## Task to complete
All lines in the records that carry the string "ratings" are to be shown.

:::

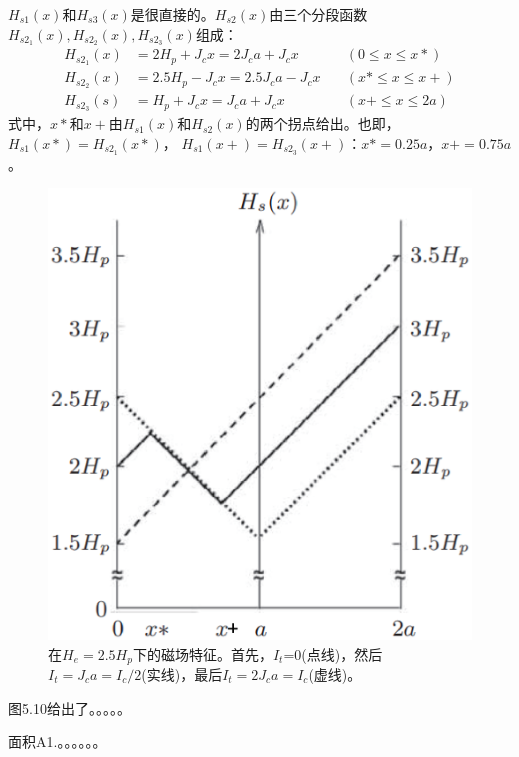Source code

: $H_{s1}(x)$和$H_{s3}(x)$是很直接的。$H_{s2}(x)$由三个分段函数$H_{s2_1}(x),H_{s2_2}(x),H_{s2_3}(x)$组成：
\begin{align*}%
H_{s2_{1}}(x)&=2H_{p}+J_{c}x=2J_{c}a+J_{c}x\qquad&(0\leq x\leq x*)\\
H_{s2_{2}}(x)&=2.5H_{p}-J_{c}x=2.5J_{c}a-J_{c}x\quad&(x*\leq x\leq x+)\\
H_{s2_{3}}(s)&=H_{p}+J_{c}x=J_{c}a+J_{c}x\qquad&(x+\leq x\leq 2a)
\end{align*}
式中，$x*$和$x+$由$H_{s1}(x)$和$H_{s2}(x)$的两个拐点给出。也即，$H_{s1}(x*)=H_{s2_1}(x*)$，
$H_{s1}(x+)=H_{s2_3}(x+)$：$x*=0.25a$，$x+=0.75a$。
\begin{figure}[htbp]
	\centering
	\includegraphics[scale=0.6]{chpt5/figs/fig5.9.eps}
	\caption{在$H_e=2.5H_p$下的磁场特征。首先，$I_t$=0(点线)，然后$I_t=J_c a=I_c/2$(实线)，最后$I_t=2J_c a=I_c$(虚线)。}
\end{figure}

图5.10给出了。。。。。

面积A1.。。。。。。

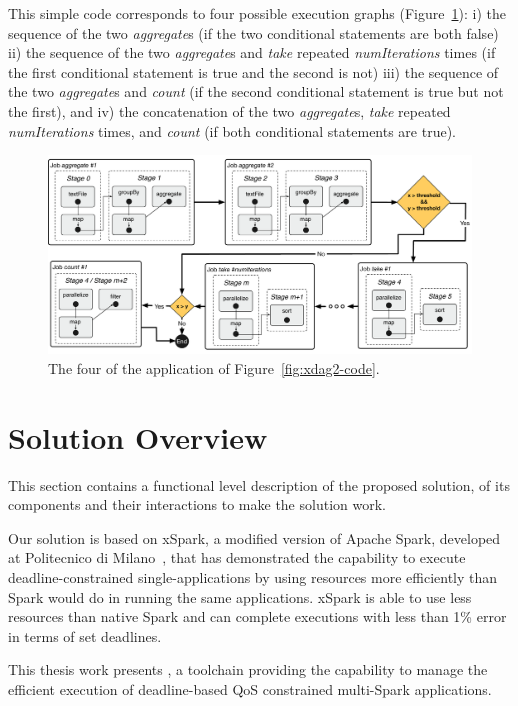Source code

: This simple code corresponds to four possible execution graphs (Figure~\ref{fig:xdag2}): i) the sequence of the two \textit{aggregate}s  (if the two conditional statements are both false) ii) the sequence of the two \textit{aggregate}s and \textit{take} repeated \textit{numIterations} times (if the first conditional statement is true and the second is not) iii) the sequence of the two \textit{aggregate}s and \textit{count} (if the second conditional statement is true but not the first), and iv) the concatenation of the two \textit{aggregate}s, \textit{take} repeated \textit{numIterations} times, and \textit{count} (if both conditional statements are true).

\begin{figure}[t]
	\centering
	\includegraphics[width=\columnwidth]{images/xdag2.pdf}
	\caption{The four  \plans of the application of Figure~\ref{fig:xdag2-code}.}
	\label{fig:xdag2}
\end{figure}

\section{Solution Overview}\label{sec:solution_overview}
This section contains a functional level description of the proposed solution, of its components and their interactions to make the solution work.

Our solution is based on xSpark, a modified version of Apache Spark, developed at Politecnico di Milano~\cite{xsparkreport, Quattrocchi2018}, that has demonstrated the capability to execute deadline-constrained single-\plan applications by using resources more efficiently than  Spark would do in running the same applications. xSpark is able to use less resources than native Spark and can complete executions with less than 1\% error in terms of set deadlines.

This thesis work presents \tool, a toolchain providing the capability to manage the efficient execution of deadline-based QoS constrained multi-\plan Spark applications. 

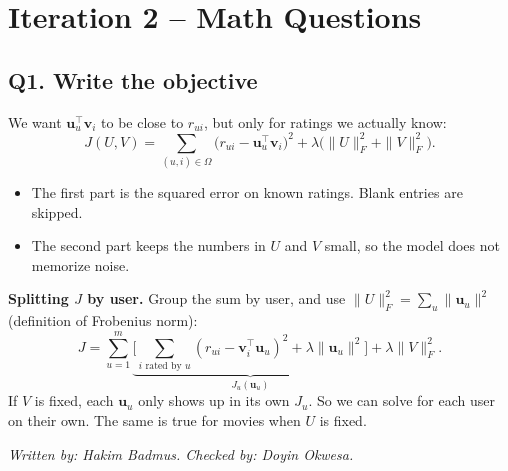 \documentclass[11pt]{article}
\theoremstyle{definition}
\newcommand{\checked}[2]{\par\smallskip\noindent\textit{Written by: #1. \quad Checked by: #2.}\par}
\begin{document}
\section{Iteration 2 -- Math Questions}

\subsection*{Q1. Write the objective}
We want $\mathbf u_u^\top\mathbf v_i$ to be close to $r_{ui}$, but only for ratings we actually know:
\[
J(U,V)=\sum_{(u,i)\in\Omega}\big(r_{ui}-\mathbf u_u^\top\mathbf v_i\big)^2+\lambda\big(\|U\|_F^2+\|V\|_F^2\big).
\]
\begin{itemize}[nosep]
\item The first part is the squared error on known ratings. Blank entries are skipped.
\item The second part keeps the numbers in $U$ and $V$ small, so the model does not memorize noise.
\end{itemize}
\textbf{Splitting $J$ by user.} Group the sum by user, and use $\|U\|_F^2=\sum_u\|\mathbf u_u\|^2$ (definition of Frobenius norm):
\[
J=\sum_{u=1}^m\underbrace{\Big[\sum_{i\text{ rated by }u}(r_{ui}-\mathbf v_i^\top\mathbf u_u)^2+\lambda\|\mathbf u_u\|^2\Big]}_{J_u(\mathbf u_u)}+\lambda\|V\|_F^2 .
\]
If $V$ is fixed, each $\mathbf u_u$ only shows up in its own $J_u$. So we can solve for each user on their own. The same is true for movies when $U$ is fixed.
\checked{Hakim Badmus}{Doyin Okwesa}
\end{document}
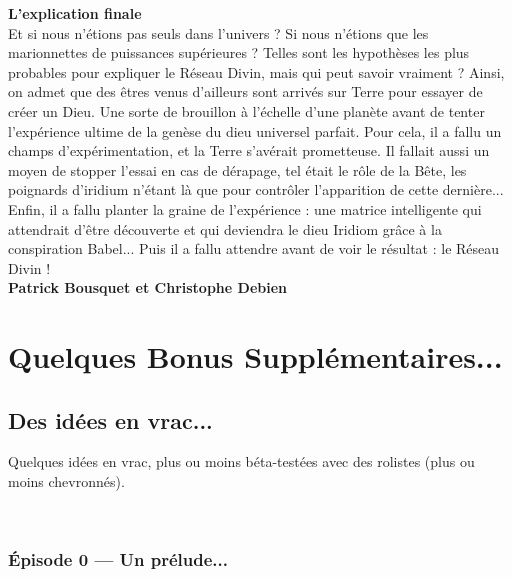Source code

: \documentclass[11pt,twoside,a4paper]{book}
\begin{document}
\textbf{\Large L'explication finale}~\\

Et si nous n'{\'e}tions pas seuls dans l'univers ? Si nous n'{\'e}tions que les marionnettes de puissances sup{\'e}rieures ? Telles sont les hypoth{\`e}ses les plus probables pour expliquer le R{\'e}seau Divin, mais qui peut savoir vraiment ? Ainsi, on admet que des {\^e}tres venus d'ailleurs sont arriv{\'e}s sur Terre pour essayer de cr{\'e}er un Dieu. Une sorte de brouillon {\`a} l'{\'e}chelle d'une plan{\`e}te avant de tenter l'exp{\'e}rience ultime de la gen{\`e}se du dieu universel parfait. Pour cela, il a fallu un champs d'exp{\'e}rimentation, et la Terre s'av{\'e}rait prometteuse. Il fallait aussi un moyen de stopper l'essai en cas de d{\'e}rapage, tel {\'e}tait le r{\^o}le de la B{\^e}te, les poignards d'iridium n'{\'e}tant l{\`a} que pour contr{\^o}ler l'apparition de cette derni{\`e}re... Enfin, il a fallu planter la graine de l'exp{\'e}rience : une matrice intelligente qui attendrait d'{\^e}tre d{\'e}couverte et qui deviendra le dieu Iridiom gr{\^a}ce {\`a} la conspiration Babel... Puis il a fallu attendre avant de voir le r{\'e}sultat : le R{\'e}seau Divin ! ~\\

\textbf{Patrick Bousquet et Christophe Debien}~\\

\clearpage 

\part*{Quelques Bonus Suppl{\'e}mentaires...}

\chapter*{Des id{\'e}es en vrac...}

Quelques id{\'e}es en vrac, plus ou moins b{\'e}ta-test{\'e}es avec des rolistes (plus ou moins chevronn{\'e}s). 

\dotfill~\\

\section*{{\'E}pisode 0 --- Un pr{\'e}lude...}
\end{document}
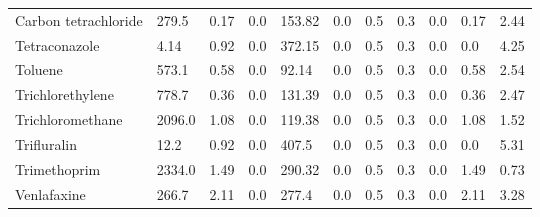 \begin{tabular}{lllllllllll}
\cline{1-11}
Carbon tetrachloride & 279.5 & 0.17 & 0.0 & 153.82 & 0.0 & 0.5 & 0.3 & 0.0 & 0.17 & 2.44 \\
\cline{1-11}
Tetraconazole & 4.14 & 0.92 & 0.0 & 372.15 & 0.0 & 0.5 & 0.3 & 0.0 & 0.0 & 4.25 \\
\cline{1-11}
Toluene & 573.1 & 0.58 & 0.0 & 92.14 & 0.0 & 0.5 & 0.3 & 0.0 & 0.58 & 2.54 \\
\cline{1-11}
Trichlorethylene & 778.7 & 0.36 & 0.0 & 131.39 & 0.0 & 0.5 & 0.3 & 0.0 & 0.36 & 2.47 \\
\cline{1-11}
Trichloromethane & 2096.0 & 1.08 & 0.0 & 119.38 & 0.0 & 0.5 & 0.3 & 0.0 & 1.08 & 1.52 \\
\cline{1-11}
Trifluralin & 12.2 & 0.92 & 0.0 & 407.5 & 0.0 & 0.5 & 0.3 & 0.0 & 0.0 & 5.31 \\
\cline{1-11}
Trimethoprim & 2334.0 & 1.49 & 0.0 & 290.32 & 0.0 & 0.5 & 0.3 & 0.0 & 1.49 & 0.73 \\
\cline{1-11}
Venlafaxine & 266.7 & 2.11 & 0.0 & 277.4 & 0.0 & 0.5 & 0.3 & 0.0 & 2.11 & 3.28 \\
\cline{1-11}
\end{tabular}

:::

## Solution to this exercise
We want $\mathbf u_u^\top\mathbf v_i$ to be close to $r_{ui}$, but only for ratings we actually know:
\item The first part is the squared error on known ratings. Blank entries are skipped.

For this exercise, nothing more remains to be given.